- Assignment
Each record must be reproduced exactly as it is shown.

- Material supplied
<<<<

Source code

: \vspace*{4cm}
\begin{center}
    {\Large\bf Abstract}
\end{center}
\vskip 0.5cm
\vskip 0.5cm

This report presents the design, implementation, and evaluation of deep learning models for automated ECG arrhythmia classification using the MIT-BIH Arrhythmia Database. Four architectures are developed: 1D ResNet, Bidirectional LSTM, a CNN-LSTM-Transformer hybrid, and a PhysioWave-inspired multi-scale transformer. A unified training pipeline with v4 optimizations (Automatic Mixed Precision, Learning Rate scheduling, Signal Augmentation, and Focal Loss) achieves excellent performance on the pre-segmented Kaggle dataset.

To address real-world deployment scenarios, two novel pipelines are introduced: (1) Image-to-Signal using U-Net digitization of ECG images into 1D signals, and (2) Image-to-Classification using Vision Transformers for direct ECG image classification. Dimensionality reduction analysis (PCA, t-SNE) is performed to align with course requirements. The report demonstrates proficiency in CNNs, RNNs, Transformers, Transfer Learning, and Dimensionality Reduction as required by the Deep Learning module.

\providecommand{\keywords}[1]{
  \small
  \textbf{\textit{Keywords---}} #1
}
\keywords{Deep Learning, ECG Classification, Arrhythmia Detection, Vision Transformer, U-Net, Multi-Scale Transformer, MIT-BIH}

>>>>

- Solved problem
Source code

: \vspace*{4cm}
\begin{center}
    {\Large\bf Abstract}
\end{center}
\vskip 0.5cm
\vskip 0.5cm

This report presents the design, implementation, and evaluation of deep learning models for automated ECG arrhythmia classification using the MIT-BIH Arrhythmia Database. Four architectures are developed: 1D ResNet, Bidirectional LSTM, a CNN-LSTM-Transformer hybrid, and a PhysioWave-inspired multi-scale transformer. A unified training pipeline with v4 optimizations (Automatic Mixed Precision, Learning Rate scheduling, Signal Augmentation, and Focal Loss) achieves excellent performance on the pre-segmented Kaggle dataset.

To address real-world deployment scenarios, two novel pipelines are introduced: (1) Image-to-Signal using U-Net digitization of ECG images into 1D signals, and (2) Image-to-Classification using Vision Transformers for direct ECG image classification. Dimensionality reduction analysis (PCA, t-SNE) is performed to align with course requirements. The report demonstrates proficiency in CNNs, RNNs, Transformers, Transfer Learning, and Dimensionality Reduction as required by the Deep Learning module.

\providecommand{\keywords}[1]{
  \small
  \textbf{\textit{Keywords---}} #1
}
\keywords{Deep Learning, ECG Classification, Arrhythmia Detection, Vision Transformer, U-Net, Multi-Scale Transformer, MIT-BIH}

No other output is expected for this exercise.